To close out today’s classes, we had our medical professionalism lecture. We have a couple electives this semester that are easy to mix up and have us more confused than necessary – medical professionalism, medical communications and medical informatics. So far, medical professionalism has consisted of weekly lectures where each week introduces us to a new department/specialty: cardiology, general medicine, pediatrics, etc. Today was my favorite – surgery! And if that wasn’t cool enough, the lecturer was amazing! She was so passionate about being a surgeon and so personable that it made the entire lecture seem like it was only 5 minutes long. The room began to stir when she presented one of her surgical cases to us: a man with Fournier gangrene, a necrotizing bacterial infection of the genital area. He had had rectal cancer and became infected after undergoing a surgery in which 20 cm of his colon was removed. This was one of those lectures that all 1st year students attend together, so you can imagine that not all 250 or so students enjoyed watching the series of pictures depicting the infection and subsequent surgery flashing before their eyes. (In case you haven’t done it already, google at your own risk.)

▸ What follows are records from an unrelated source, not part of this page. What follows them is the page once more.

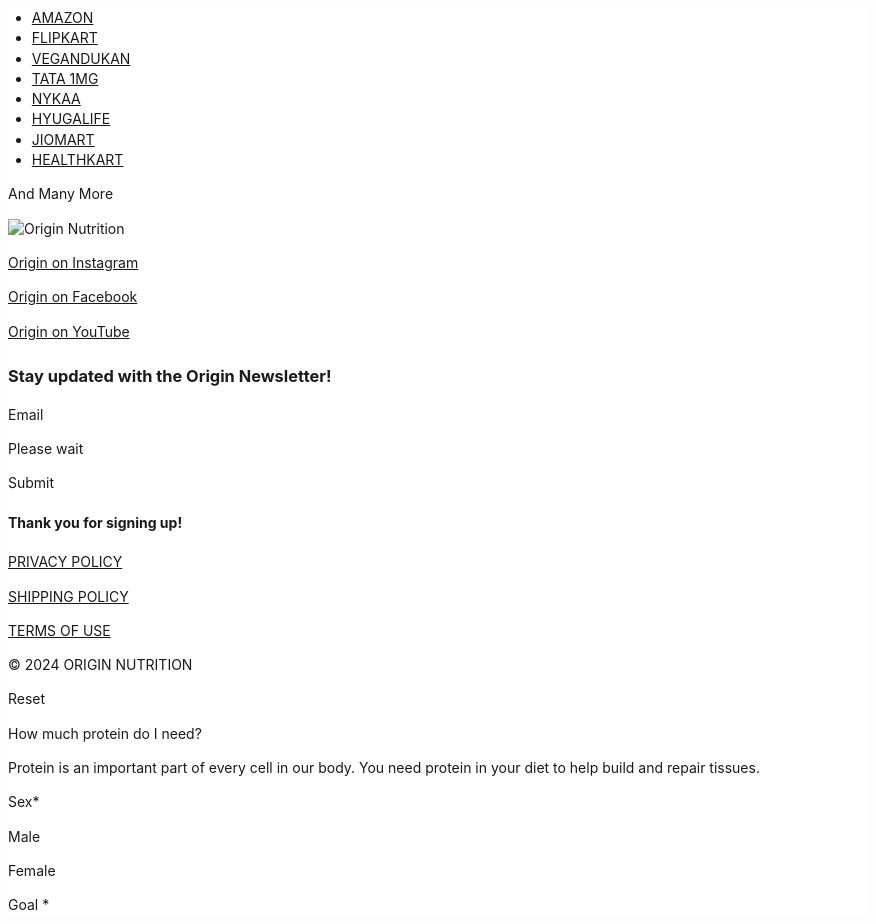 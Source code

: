 - [AMAZON](https://www.amazon.in/stores/OriginNutrition/page/CB848610-C4F9-43D3-9C79-146197732385?ref_=ast_bln)
- [FLIPKART](https://www.flipkart.com/origin-nutrition-100-natural-vegan-protein-powder-dairy-gluten-free-no-added-sugar-25g-plant-based/p/itm8c50607104dc1?pid=PSLGCRTQGHAESKCG&lid=LSTPSLGCRTQGHAESKCG2PXECQ&marketplace=FLIPKART&sattr[]=quantity&sattr[]=flavor&st=flavor&otracker=product_breadCrumbs_Origin%2520Nutrition%2520Protein%2520Supplement)
- [VEGANDUKAN](https://vegandukan.com/products/origin-nutrition-100-natural-vegan-protein-powder-785g-vanilla-flavour-with-25g-plant-based-protein?_pos=5&_psq=origin%20nut&_ss=e&_v=1.0)
- [TATA 1MG](https://www.1mg.com/otc/origin-nutrition-vegan-protein-powder-coffee-caramel-otc733523)
- [NYKAA](https://www.nykaa.com/brands/origin-nutrition/c/53381?ptype=lst&id=53381&root=brand_menu,brand_list,Origin%20Nutrition)
- [HYUGALIFE](https://hyugalife.com/brands/origin-nutrition)
- [JIOMART](https://www.jiomart.com/groceries/b/origin-nutrition/11361)
- [HEALTHKART](https://www.healthkart.com/search?txtQ=origin%20nutrition&pageNo=1&perPage=24&srtBy=RANK&srtType=ASC&brands=3483&excludeOOS=true)

And Many More

![Origin Nutrition](https://cdn.shortpixel.ai/spai/ret_img/eadn-wc05-14265239.nxedge.io/wp-content/themes/origin/images/brand/origin-logo-combined.svg)

[Origin on Instagram](https://www.instagram.com/originprotein/)

[Origin on Facebook](https://www.facebook.com/originprotein/)

[Origin on YouTube](https://www.facebook.com/originprotein/)

### Stay updated with the Origin Newsletter!

Email

Please wait

Submit

#### Thank you for signing up!

[PRIVACY POLICY](https://originnutrition.in/privacy-policy/)

[SHIPPING POLICY](https://originnutrition.in/shipping-and-delivery/)

[TERMS OF USE](https://originnutrition.in/terms-conditions/)

© 2024 ORIGIN NUTRITION

Reset

How much protein do I need?

Protein is an important part of every cell in our body. You need 
                        protein in your diet to help build and repair tissues.

Sex*

Male

Female

Goal *
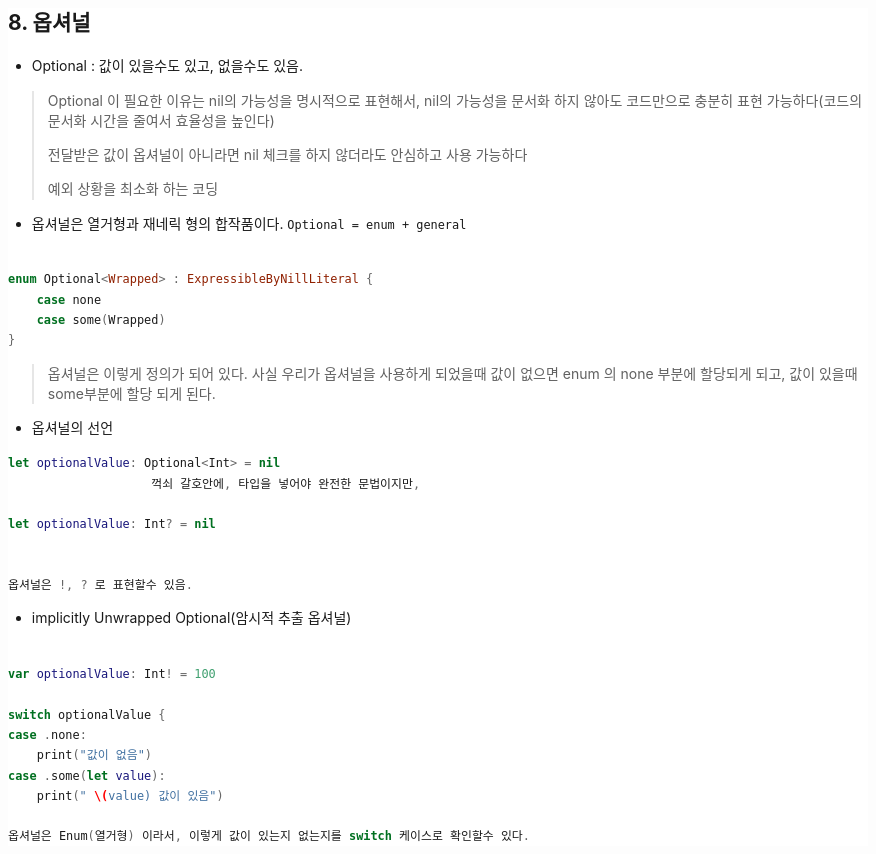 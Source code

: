 
## 8. 옵셔널

- Optional : 값이 있을수도 있고, 없을수도 있음.

> Optional 이 필요한 이유는 nil의 가능성을 명시적으로 표현해서, nil의 가능성을 문서화 하지 않아도 코드만으로 충분히 표현 가능하다(코드의 문서화 시간을 줄여서 효율성을 높인다)
> 
> 전달받은 값이 옵셔널이 아니라면 nil 체크를 하지 않더라도 안심하고 사용 가능하다
> 
> 예외 상황을 최소화 하는 코딩  


- 옵셔널은 열거형과 재네릭 형의 합작품이다. `Optional = enum + general` 

```swift 

enum Optional<Wrapped> : ExpressibleByNillLiteral {
	case none
	case some(Wrapped)
}


```

> 옵셔널은 이렇게 정의가 되어 있다. 사실 우리가 옵셔널을 사용하게 되었을때 값이 없으면 enum 의 none 부분에 할당되게 되고, 값이 있을때 some부분에 할당 되게 된다.


- 옵셔널의 선언 

```swift
let optionalValue: Optional<Int> = nil
                    꺽쇠 갈호안에, 타입을 넣어야 완전한 문법이지만, 
                    
let optionalValue: Int? = nil


옵셔널은 !, ? 로 표현할수 있음.

```

- implicitly Unwrapped Optional(암시적 추출 옵셔널)

```swift

var optionalValue: Int! = 100

switch optionalValue {
case .none:
	print("값이 없음")
case .some(let value): 
	print(" \(value) 값이 있음")

옵셔널은 Enum(열거형) 이라서, 이렇게 값이 있는지 없는지를 switch 케이스로 확인할수 있다.

```
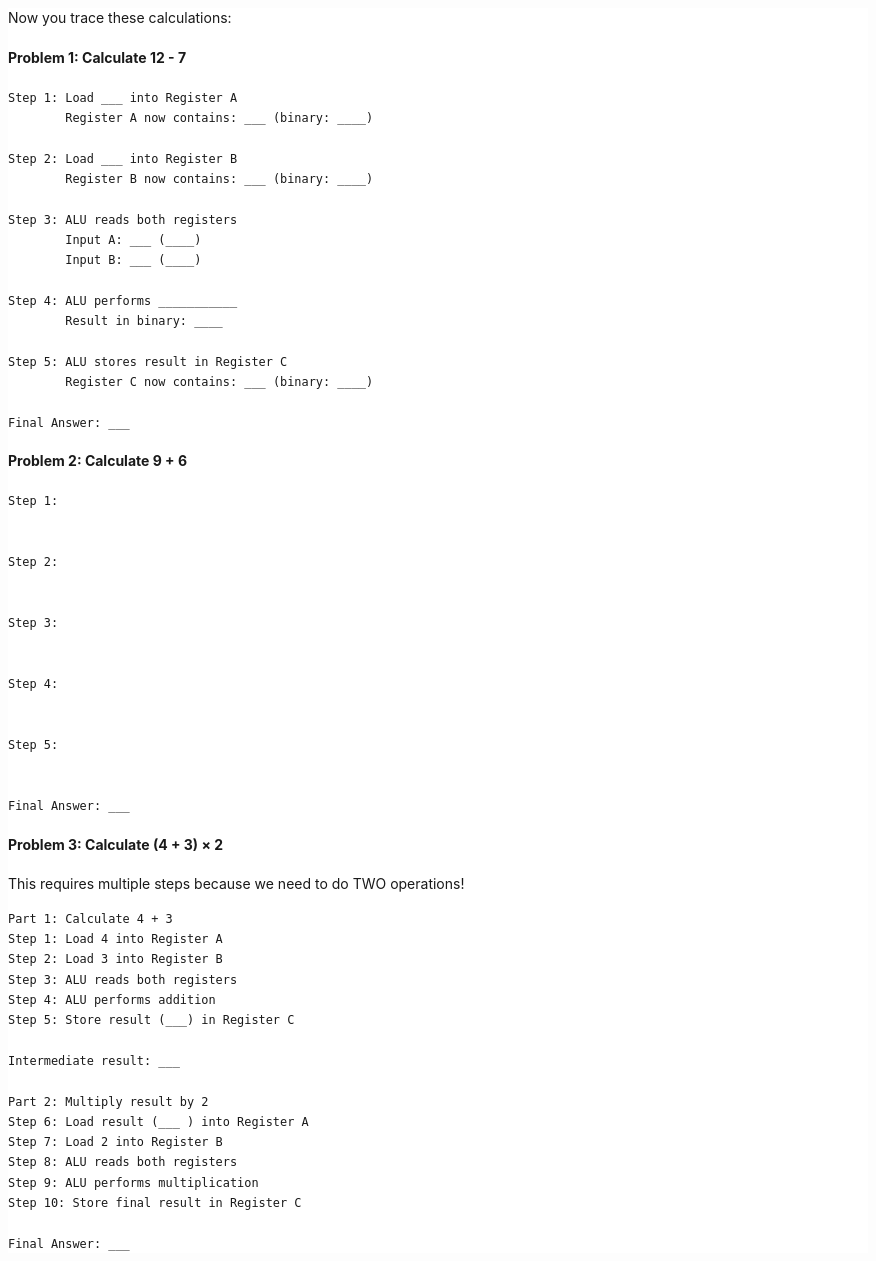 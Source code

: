 Now you trace these calculations:

#### Problem 1: Calculate 12 - 7
```
Step 1: Load ___ into Register A
        Register A now contains: ___ (binary: ____)

Step 2: Load ___ into Register B
        Register B now contains: ___ (binary: ____)

Step 3: ALU reads both registers
        Input A: ___ (____)
        Input B: ___ (____)

Step 4: ALU performs ___________
        Result in binary: ____

Step 5: ALU stores result in Register C
        Register C now contains: ___ (binary: ____)

Final Answer: ___
```

#### Problem 2: Calculate 9 + 6
```
Step 1:


Step 2:


Step 3:


Step 4:


Step 5:


Final Answer: ___
```

#### Problem 3: Calculate (4 + 3) × 2
This requires multiple steps because we need to do TWO operations!

```
Part 1: Calculate 4 + 3
Step 1: Load 4 into Register A
Step 2: Load 3 into Register B
Step 3: ALU reads both registers
Step 4: ALU performs addition
Step 5: Store result (___) in Register C

Intermediate result: ___

Part 2: Multiply result by 2
Step 6: Load result (___ ) into Register A
Step 7: Load 2 into Register B
Step 8: ALU reads both registers
Step 9: ALU performs multiplication
Step 10: Store final result in Register C

Final Answer: ___
```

To close out the lecture, she gave us a little taste of her life as a surgeon. She shared pictures of her time working in Italy, in England, in Venezuela, in Africa, and finally in Japan. I was so in awe of the experiences she has had and felt such a deep sense of inspiration. I’ve always been told that being a doctor opens up the doors to the world, but I’m only now realizing just how true that is.
We stayed after the lecture had ended, hoping to get a chance to talk to her – and we weren’t the only ones (shout out to Clare, Sofie and Avneesh 😉 ). She had mentioned during her lecture that we were welcome to visit her department, to “try ourselves”. When I brought this up to her, she lit up and leaned in as if we were sharing some secret. “You can come whenever you want! You can come tomorrow! Just send me an email and if I don’t answer just show up. I can take two or three at a time, not too many more because I can’t have so many of you with me in the operating room.” We will definitely be paying her a visit – and soon! We just need to find a time in the morning when we can do it, which will be difficult considering that we start at 8 pretty much every day of the week.